_WHAT IS REQUIRED:_
Please reproduce the listing in its entirety, exactly as written, but without images.

_DATASET CONTENT:_
_ _ _ _ _ _ _
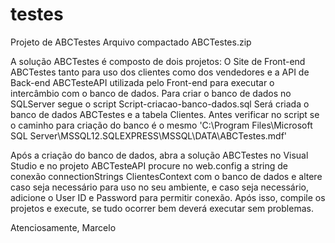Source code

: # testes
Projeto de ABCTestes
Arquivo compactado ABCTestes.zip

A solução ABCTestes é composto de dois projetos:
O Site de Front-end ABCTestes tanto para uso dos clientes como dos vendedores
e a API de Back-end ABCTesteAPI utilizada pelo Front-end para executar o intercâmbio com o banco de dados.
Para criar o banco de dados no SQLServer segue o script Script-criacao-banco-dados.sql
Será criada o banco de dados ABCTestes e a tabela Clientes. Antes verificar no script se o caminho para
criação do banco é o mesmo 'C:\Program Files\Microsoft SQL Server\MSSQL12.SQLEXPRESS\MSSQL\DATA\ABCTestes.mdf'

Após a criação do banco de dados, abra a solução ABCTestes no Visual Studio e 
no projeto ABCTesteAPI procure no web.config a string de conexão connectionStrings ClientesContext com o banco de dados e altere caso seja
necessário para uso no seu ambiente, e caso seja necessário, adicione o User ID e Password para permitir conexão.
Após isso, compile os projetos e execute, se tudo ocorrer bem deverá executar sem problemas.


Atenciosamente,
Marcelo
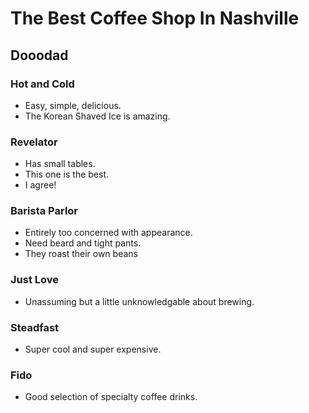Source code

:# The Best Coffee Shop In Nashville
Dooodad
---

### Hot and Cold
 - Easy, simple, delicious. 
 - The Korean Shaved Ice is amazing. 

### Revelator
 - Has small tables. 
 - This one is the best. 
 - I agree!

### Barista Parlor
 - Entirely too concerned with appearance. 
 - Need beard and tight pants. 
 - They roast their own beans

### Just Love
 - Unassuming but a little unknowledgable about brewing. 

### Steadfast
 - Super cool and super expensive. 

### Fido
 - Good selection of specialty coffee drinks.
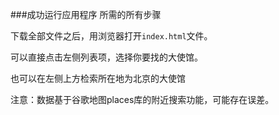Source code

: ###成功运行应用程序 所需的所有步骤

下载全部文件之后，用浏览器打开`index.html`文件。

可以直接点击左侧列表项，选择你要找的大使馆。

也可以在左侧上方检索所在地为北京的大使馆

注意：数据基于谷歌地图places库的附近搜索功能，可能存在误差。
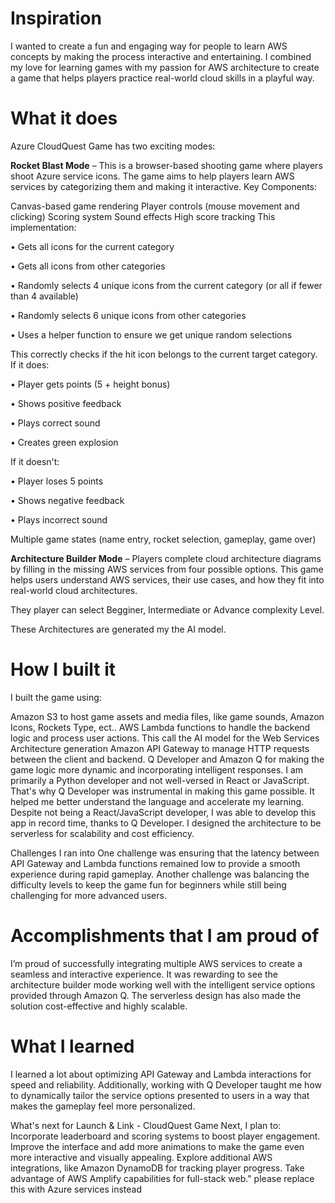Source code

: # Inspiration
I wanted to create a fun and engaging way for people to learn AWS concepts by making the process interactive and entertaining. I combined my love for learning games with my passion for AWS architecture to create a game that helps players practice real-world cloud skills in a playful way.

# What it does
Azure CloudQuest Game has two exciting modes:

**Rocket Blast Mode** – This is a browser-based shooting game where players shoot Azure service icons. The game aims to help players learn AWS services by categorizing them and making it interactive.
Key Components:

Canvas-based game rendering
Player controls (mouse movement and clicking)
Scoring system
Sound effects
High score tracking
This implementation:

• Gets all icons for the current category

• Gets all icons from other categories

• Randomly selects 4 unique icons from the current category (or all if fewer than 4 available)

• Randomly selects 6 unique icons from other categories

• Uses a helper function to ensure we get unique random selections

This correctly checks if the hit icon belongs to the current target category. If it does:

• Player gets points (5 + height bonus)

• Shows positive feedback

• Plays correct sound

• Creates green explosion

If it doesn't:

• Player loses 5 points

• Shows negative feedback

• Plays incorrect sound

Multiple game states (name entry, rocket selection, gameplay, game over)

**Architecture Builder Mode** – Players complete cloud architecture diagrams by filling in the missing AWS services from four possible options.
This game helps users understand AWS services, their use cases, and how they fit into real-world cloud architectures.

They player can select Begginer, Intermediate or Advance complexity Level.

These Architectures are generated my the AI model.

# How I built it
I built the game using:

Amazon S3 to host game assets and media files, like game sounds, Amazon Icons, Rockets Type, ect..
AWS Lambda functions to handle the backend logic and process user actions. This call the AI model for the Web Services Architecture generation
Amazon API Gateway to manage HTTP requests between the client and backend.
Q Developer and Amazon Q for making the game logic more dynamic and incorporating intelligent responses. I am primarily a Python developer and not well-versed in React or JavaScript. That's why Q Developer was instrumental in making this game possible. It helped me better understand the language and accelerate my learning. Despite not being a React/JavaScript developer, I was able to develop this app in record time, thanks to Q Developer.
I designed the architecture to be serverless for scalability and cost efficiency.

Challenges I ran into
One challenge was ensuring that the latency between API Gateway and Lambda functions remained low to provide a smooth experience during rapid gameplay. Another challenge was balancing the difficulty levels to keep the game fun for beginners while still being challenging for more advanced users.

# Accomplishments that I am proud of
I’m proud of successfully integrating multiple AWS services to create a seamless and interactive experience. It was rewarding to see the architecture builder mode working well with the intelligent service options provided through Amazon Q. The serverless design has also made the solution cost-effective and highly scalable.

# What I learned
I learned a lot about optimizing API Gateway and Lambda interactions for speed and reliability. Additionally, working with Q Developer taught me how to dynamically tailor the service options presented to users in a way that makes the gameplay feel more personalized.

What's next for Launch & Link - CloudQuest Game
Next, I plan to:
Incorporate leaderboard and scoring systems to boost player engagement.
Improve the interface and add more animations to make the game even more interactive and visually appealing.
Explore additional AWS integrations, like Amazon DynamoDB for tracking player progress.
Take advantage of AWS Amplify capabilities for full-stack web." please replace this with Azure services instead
_ _ _ _ _ _ _
_RESULT BELOW:_
Source code

: # testes
Projeto de ABCTestes
Arquivo compactado ABCTestes.zip

A solução ABCTestes é composto de dois projetos:
O Site de Front-end ABCTestes tanto para uso dos clientes como dos vendedores
e a API de Back-end ABCTesteAPI utilizada pelo Front-end para executar o intercâmbio com o banco de dados.
Para criar o banco de dados no SQLServer segue o script Script-criacao-banco-dados.sql
Será criada o banco de dados ABCTestes e a tabela Clientes. Antes verificar no script se o caminho para
criação do banco é o mesmo 'C:\Program Files\Microsoft SQL Server\MSSQL12.SQLEXPRESS\MSSQL\DATA\ABCTestes.mdf'

Após a criação do banco de dados, abra a solução ABCTestes no Visual Studio e 
no projeto ABCTesteAPI procure no web.config a string de conexão connectionStrings ClientesContext com o banco de dados e altere caso seja
necessário para uso no seu ambiente, e caso seja necessário, adicione o User ID e Password para permitir conexão.
Após isso, compile os projetos e execute, se tudo ocorrer bem deverá executar sem problemas.


Atenciosamente,
Marcelo
Source code

:# The Best Coffee Shop In Nashville
Dooodad
---

### Hot and Cold
 - Easy, simple, delicious. 
 - The Korean Shaved Ice is amazing. 

### Revelator
 - Has small tables. 
 - This one is the best. 
 - I agree!

### Barista Parlor
 - Entirely too concerned with appearance. 
 - Need beard and tight pants. 
 - They roast their own beans

### Just Love
 - Unassuming but a little unknowledgable about brewing. 

### Steadfast
 - Super cool and super expensive. 

### Fido
 - Good selection of specialty coffee drinks.
Source code

: ###成功运行应用程序 所需的所有步骤

下载全部文件之后，用浏览器打开`index.html`文件。

可以直接点击左侧列表项，选择你要找的大使馆。

也可以在左侧上方检索所在地为北京的大使馆

注意：数据基于谷歌地图places库的附近搜索功能，可能存在误差。
Source code

: # Inspiration
I wanted to create a fun and engaging way for people to learn AWS concepts by making the process interactive and entertaining. I combined my love for learning games with my passion for AWS architecture to create a game that helps players practice real-world cloud skills in a playful way.

# What it does
Azure CloudQuest Game has two exciting modes:

**Rocket Blast Mode** – This is a browser-based shooting game where players shoot Azure service icons. The game aims to help players learn AWS services by categorizing them and making it interactive.
Key Components:

Canvas-based game rendering
Player controls (mouse movement and clicking)
Scoring system
Sound effects
High score tracking
This implementation:

• Gets all icons for the current category

• Gets all icons from other categories

• Randomly selects 4 unique icons from the current category (or all if fewer than 4 available)

• Randomly selects 6 unique icons from other categories

• Uses a helper function to ensure we get unique random selections

This correctly checks if the hit icon belongs to the current target category. If it does:

• Player gets points (5 + height bonus)

• Shows positive feedback

• Plays correct sound

• Creates green explosion

If it doesn't:

• Player loses 5 points

• Shows negative feedback

• Plays incorrect sound

Multiple game states (name entry, rocket selection, gameplay, game over)

**Architecture Builder Mode** – Players complete cloud architecture diagrams by filling in the missing AWS services from four possible options.
This game helps users understand AWS services, their use cases, and how they fit into real-world cloud architectures.

They player can select Begginer, Intermediate or Advance complexity Level.

These Architectures are generated my the AI model.

# How I built it
I built the game using:

Amazon S3 to host game assets and media files, like game sounds, Amazon Icons, Rockets Type, ect..
AWS Lambda functions to handle the backend logic and process user actions. This call the AI model for the Web Services Architecture generation
Amazon API Gateway to manage HTTP requests between the client and backend.
Q Developer and Amazon Q for making the game logic more dynamic and incorporating intelligent responses. I am primarily a Python developer and not well-versed in React or JavaScript. That's why Q Developer was instrumental in making this game possible. It helped me better understand the language and accelerate my learning. Despite not being a React/JavaScript developer, I was able to develop this app in record time, thanks to Q Developer.
I designed the architecture to be serverless for scalability and cost efficiency.

Challenges I ran into
One challenge was ensuring that the latency between API Gateway and Lambda functions remained low to provide a smooth experience during rapid gameplay. Another challenge was balancing the difficulty levels to keep the game fun for beginners while still being challenging for more advanced users.

# Accomplishments that I am proud of
I’m proud of successfully integrating multiple AWS services to create a seamless and interactive experience. It was rewarding to see the architecture builder mode working well with the intelligent service options provided through Amazon Q. The serverless design has also made the solution cost-effective and highly scalable.

# What I learned
I learned a lot about optimizing API Gateway and Lambda interactions for speed and reliability. Additionally, working with Q Developer taught me how to dynamically tailor the service options presented to users in a way that makes the gameplay feel more personalized.

What's next for Launch & Link - CloudQuest Game
Next, I plan to:
Incorporate leaderboard and scoring systems to boost player engagement.
Improve the interface and add more animations to make the game even more interactive and visually appealing.
Explore additional AWS integrations, like Amazon DynamoDB for tracking player progress.
Take advantage of AWS Amplify capabilities for full-stack web." please replace this with Azure services instead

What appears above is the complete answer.